Hooked is Clay’s narrative of his flying career, beginning with
one day at age four when he hid in fear after seeing his first flying
machine. The fear quickly transformed
into an obsession to become a pilot, a goal that was finally achieved after an
assortment of challenges, detours, and disappointments. The narrative progresses through his Navy
flight training and assignment to the brand new USS Hornet (CV-8) just
before Pearl Harbor. He is given a
personal introduction to the ship and squadron by Ring himself, which Clay
mainly remembers for his first view of Ring’s personal aircraft—it had
obviously crashed on deck! Clay didn’t
know it at the time, but that was something of an omen concerning his squadron
commander.
As you might expect, a good deal of the book concerns Clay’s
recollections of the BOM, which will be quite familiar to you if you’ve been
with us for a few years. Less familiar,
though, are his subsequent combat missions, starting with the most traumatic of
them all, during the Battle of the Santa Cruz Islands. There, Clay’s life is saved by his gunner
who gets in a good shot on a Zero about to administer the coup-de-grace to
their battered SBD. But the plane
succumbs to a violent ditching, from which Clay is saved again by being
literally dragged aboard a rescuing cruiser.

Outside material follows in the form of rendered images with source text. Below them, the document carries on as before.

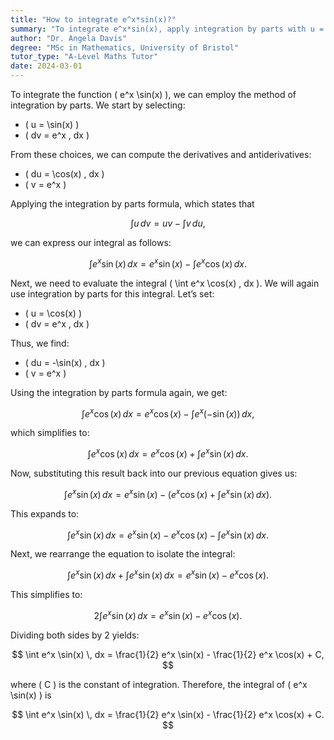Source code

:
 ```yaml
---
title: "How to integrate e^x*sin(x)?"
summary: "To integrate e^x*sin(x), apply integration by parts with u = sin(x) and dv/dx = e^x to find the solution effectively."
author: "Dr. Angela Davis"
degree: "MSc in Mathematics, University of Bristol"
tutor_type: "A-Level Maths Tutor"
date: 2024-03-01
---
```


To integrate the function \( e^x \sin(x) \), we can employ the method of integration by parts. We start by selecting:

- \( u = \sin(x) \)
- \( dv = e^x \, dx \)

From these choices, we can compute the derivatives and antiderivatives:

- \( du = \cos(x) \, dx \)
- \( v = e^x \)

Applying the integration by parts formula, which states that 

$$
\int u \, dv = uv - \int v \, du,
$$ 

we can express our integral as follows:

$$
\int e^x \sin(x) \, dx = e^x \sin(x) - \int e^x \cos(x) \, dx.
$$

Next, we need to evaluate the integral \( \int e^x \cos(x) \, dx \). We will again use integration by parts for this integral. Let’s set:

- \( u = \cos(x) \)
- \( dv = e^x \, dx \)

Thus, we find:

- \( du = -\sin(x) \, dx \)
- \( v = e^x \)

Using the integration by parts formula again, we get:

$$
\int e^x \cos(x) \, dx = e^x \cos(x) - \int e^x (-\sin(x)) \, dx,
$$

which simplifies to:

$$
\int e^x \cos(x) \, dx = e^x \cos(x) + \int e^x \sin(x) \, dx.
$$

Now, substituting this result back into our previous equation gives us:

$$
\int e^x \sin(x) \, dx = e^x \sin(x) - \left( e^x \cos(x) + \int e^x \sin(x) \, dx \right).
$$

This expands to:

$$
\int e^x \sin(x) \, dx = e^x \sin(x) - e^x \cos(x) - \int e^x \sin(x) \, dx.
$$

Next, we rearrange the equation to isolate the integral:

$$
\int e^x \sin(x) \, dx + \int e^x \sin(x) \, dx = e^x \sin(x) - e^x \cos(x).
$$

This simplifies to:

$$
2 \int e^x \sin(x) \, dx = e^x \sin(x) - e^x \cos(x).
$$

Dividing both sides by $2$ yields:

$$
\int e^x \sin(x) \, dx = \frac{1}{2} e^x \sin(x) - \frac{1}{2} e^x \cos(x) + C,
$$

where \( C \) is the constant of integration. Therefore, the integral of \( e^x \sin(x) \) is 

$$
\int e^x \sin(x) \, dx = \frac{1}{2} e^x \sin(x) - \frac{1}{2} e^x \cos(x) + C.
$$
    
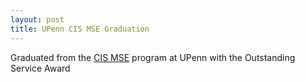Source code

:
 ```yaml
---
layout: post
title: UPenn CIS MSE Graduation
---
```


Graduated from the [CIS MSE](https://www.cis.upenn.edu/graduate/program-offerings/mse-in-cis/) program at UPenn with the Outstanding Service Award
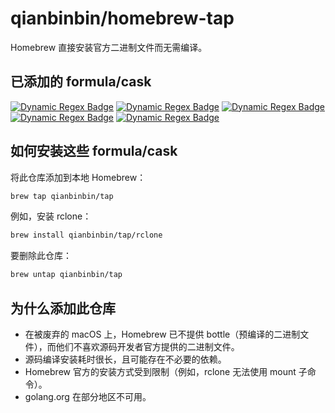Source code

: # qianbinbin/homebrew-tap

Homebrew 直接安装官方二进制文件而无需编译。

## 已添加的 formula/cask

[![Dynamic Regex Badge](<https://img.shields.io/badge/dynamic/regex?url=https%3A%2F%2Fgithub.com%2Fqianbinbin%2Fhomebrew-tap%2Fraw%2Frefs%2Fheads%2Fmaster%2FFormula%2Fhugo.rb&search=version%20%22(.%2B)%22&replace=%241&label=hugo>)](Formula/hugo.rb)
[![Dynamic Regex Badge](<https://img.shields.io/badge/dynamic/regex?url=https%3A%2F%2Fgithub.com%2Fqianbinbin%2Fhomebrew-tap%2Fraw%2Frefs%2Fheads%2Fmaster%2FFormula%2Fpandoc.rb&search=version%20%22(.%2B)%22&replace=%241&label=pandoc>)](Formula/pandoc.rb)
[![Dynamic Regex Badge](<https://img.shields.io/badge/dynamic/regex?url=https%3A%2F%2Fgithub.com%2Fqianbinbin%2Fhomebrew-tap%2Fraw%2Frefs%2Fheads%2Fmaster%2FFormula%2Frclone.rb&search=version%20%22(.%2B)%22&replace=%241&label=rclone>)](Formula/rclone.rb)
[![Dynamic Regex Badge](<https://img.shields.io/badge/dynamic/regex?url=https%3A%2F%2Fgithub.com%2Fqianbinbin%2Fhomebrew-tap%2Fraw%2Frefs%2Fheads%2Fmaster%2FFormula%2Fshfmt.rb&search=version%20%22(.%2B)%22&replace=%241&label=shfmt>)](Formula/shfmt.rb)
[![Dynamic Regex Badge](<https://img.shields.io/badge/dynamic/regex?url=https%3A%2F%2Fgithub.com%2Fqianbinbin%2Fhomebrew-tap%2Fraw%2Frefs%2Fheads%2Fmaster%2FFormula%2Fsyncthing.rb&search=version%20%22(.%2B)%22&replace=%241&label=syncthing>)](Formula/syncthing.rb)

## 如何安装这些 formula/cask

将此仓库添加到本地 Homebrew：

```sh
brew tap qianbinbin/tap
```

例如，安装 rclone：

```sh
brew install qianbinbin/tap/rclone
```

要删除此仓库：

```sh
brew untap qianbinbin/tap
```

## 为什么添加此仓库

- 在被废弃的 macOS 上，Homebrew 已不提供 bottle（预编译的二进制文件），而他们不喜欢源码开发者官方提供的二进制文件。
- 源码编译安装耗时很长，且可能存在不必要的依赖。
- Homebrew 官方的安装方式受到限制（例如，rclone 无法使用 mount 子命令）。
- golang.org 在部分地区不可用。
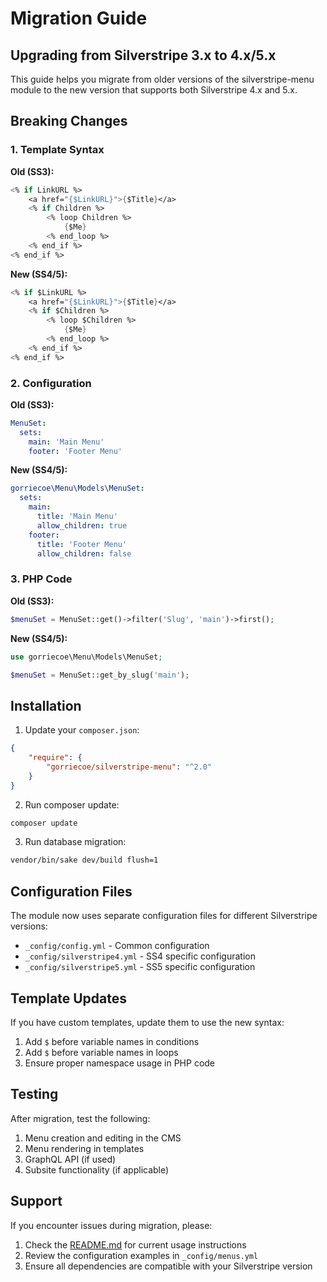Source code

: # Migration Guide

## Upgrading from Silverstripe 3.x to 4.x/5.x

This guide helps you migrate from older versions of the silverstripe-menu module to the new version that supports both Silverstripe 4.x and 5.x.

## Breaking Changes

### 1. Template Syntax

**Old (SS3):**
```ss
<% if LinkURL %>
    <a href="{$LinkURL}">{$Title}</a>
    <% if Children %>
        <% loop Children %>
            {$Me}
        <% end_loop %>
    <% end_if %>
<% end_if %>
```

**New (SS4/5):**
```ss
<% if $LinkURL %>
    <a href="{$LinkURL}">{$Title}</a>
    <% if $Children %>
        <% loop $Children %>
            {$Me}
        <% end_loop %>
    <% end_if %>
<% end_if %>
```

### 2. Configuration

**Old (SS3):**
```yaml
MenuSet:
  sets:
    main: 'Main Menu'
    footer: 'Footer Menu'
```

**New (SS4/5):**
```yaml
gorriecoe\Menu\Models\MenuSet:
  sets:
    main:
      title: 'Main Menu'
      allow_children: true
    footer:
      title: 'Footer Menu'
      allow_children: false
```

### 3. PHP Code

**Old (SS3):**
```php
$menuSet = MenuSet::get()->filter('Slug', 'main')->first();
```

**New (SS4/5):**
```php
use gorriecoe\Menu\Models\MenuSet;

$menuSet = MenuSet::get_by_slug('main');
```

## Installation

1. Update your `composer.json`:
```json
{
    "require": {
        "gorriecoe/silverstripe-menu": "^2.0"
    }
}
```

2. Run composer update:
```bash
composer update
```

3. Run database migration:
```bash
vendor/bin/sake dev/build flush=1
```

## Configuration Files

The module now uses separate configuration files for different Silverstripe versions:

- `_config/config.yml` - Common configuration
- `_config/silverstripe4.yml` - SS4 specific configuration
- `_config/silverstripe5.yml` - SS5 specific configuration

## Template Updates

If you have custom templates, update them to use the new syntax:

1. Add `$` before variable names in conditions
2. Add `$` before variable names in loops
3. Ensure proper namespace usage in PHP code

## Testing

After migration, test the following:

1. Menu creation and editing in the CMS
2. Menu rendering in templates
3. GraphQL API (if used)
4. Subsite functionality (if applicable)

## Support

If you encounter issues during migration, please:

1. Check the [README.md](README.md) for current usage instructions
2. Review the configuration examples in `_config/menus.yml`
3. Ensure all dependencies are compatible with your Silverstripe version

And yet, this is only one episode in which he dodged near-certain death
during his career. By my count there
are nine of them documented in this book, and that doesn’t include a
number of near-misses, like the time when he misjudged the cut while landing on
an Essex-class carrier for the first time and wound up catching the
first wire. If you know something about
carrier landings, you know that means he missed crashing into the stern of the
ship by about a half second.
The book continues with his experiences as a flight instructor, which
accounted for one SB2A dive bomber, two F6F fighters, and three of the above
near-death experiences. During
training!
It doesn’t stop there. Clay
violated a military man’s cardinal rule (“don’t volunteer”) by volunteering for
a west coast assignment in 1951. He got
VF-53, indeed on the west coast briefly while aboard USS Essex (CV-9),
which promptly departed for Korea and another shooting war. The final portion of the book details Clay’s
combat missions over North Korea, including strikes against the renowned
bridges at Toko-Ri.
I’ve probably known Clay’s personal story better than most other
Roundtable members, but I still found the book intensely interesting and hard
to put down. For anyone who has enough
interest to read this review and these newsletters week after week, I believe
this is one you’re going to want.
Since I have a reputation as a detail-focused editor, I have to say
that Hooked does have several errors in composition that might cause
readers to stumble a little as they go through it. However, I find it easy to let all of them pass in this
case. The story is compelling, and if a
phrase is twisted here or a minor historical fact is missed there, no harm is
done to the book’s core value, which is that of an aviator’s amazing personal
story, the likes of which few have ever experienced and fewer still can even
imagine.
The book is abundantly illustrated with photos, many from Clay’s
personal collection. It’s available on
Amazon.com as well as other on-line vendors, and you can order it from walk-in
bookstores with its ISBN number:
978-1-4327-2279-1.
I’ve added Hooked to the Authors page on our Roundtable
web site. Click
here for Amazon’s listing.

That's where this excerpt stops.